Staatliche Provokateure?

Aus einer Mail zitieren wir hier wörtlich:
Hallo Herr Wüppesahl,
ich schreibe Ihnen als Teilnehmer an den Stuttgarter Demonstrationen gegen Stuttgart 21. Ich bin auf dieses Zitat des Schriftstellers Wolfgang Schorlau gestossen (taz, 30.09.2010):

"Durch meine Arbeit als Krimiautor habe ich gute Kontakte zu Polizisten. Aus diesem Umfeld habe ich Hinweise erhalten, dass es im Innenministerium Überlegungen geben soll, Provokateure einzuschleusen, die Gewalttaten begehen, die man den Demonstranten in die Schuhe schieben kann.

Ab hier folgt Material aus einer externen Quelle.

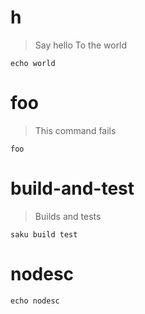 # h
> Say hello
> To the world

    echo world

# foo
> This command fails

    foo

# build-and-test
> Builds and tests

    saku build test

# nodesc

    echo nodesc
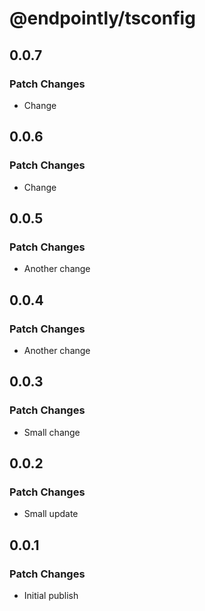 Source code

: # @endpointly/tsconfig

## 0.0.7

### Patch Changes

- Change

## 0.0.6

### Patch Changes

- Change

## 0.0.5

### Patch Changes

- Another change

## 0.0.4

### Patch Changes

- Another change

## 0.0.3

### Patch Changes

- Small change

## 0.0.2

### Patch Changes

- Small update

## 0.0.1

### Patch Changes

- Initial publish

Möglicherweise eine Gewalttat an Bereitschaftspolizisten."

Wenn an dieser Sache was dran ist - da ich aus dem Umfeld des "schwarzen Blocks" weiss, dass Konsens in Stuttgart ist, nicht als Block auf den Demonstrationen teilzunehmen und als Einzelperson von allen Handlungen abzusehen, die über normalen bürgerlichen Ungehorsam hinaus gehen - dafür geht es um viel zu viel in Stuttgart.

Ich war bisher sehr überrascht wie zurückhaltend die BeamtInnen, trotz Dauereinsatz waren - aus meiner langjährigen Praxis kenne ich das anders (...)

Aber seltsamerweise, seitdem die Politik (Mappus...) vermehrt von gewaltbereiten Demonstranten schwadroniert tauchen Meldungen über diese auch auf - ein Schelm wer böses dabei denkt.

Wir befürchten dass demnächst SEK/USk aus anderen Bundesländern, entsprechend aufgeheizt und ohne Bezug zu Stuttgart, von der Leine gelassen werden...."

Von den lokalen Initiativen vor Ort wurden bereits konkretere Vorfälle mutmaßlicher Agenten aufgezeichnet.

Kinder als Schutzschilde?

Die Behauptung der Politik, die Demonstrierenden, die aus allen Teilen der Bevölkerung kommen, würden ihre Kinder als Schutzschilde missbrauchen, ist infam. Keine Eltern würden auch nur im entferntesten ihre Kinder mitnehmen, wenn sie damit rechnen können, dass sie ihre Kinder Wasserwerfern und Reizstoffen für Augen und Atemwege aussetzen, oder dass sie ihre Kinder dem traumatischen Erlebnis konfrontieren, dass die Eltern von Polizeibeamten vor ihren Augen mit Schlägen mit dem Schlagstock und mit dem quarzsandgefüllten Handschuh malträtiert werden.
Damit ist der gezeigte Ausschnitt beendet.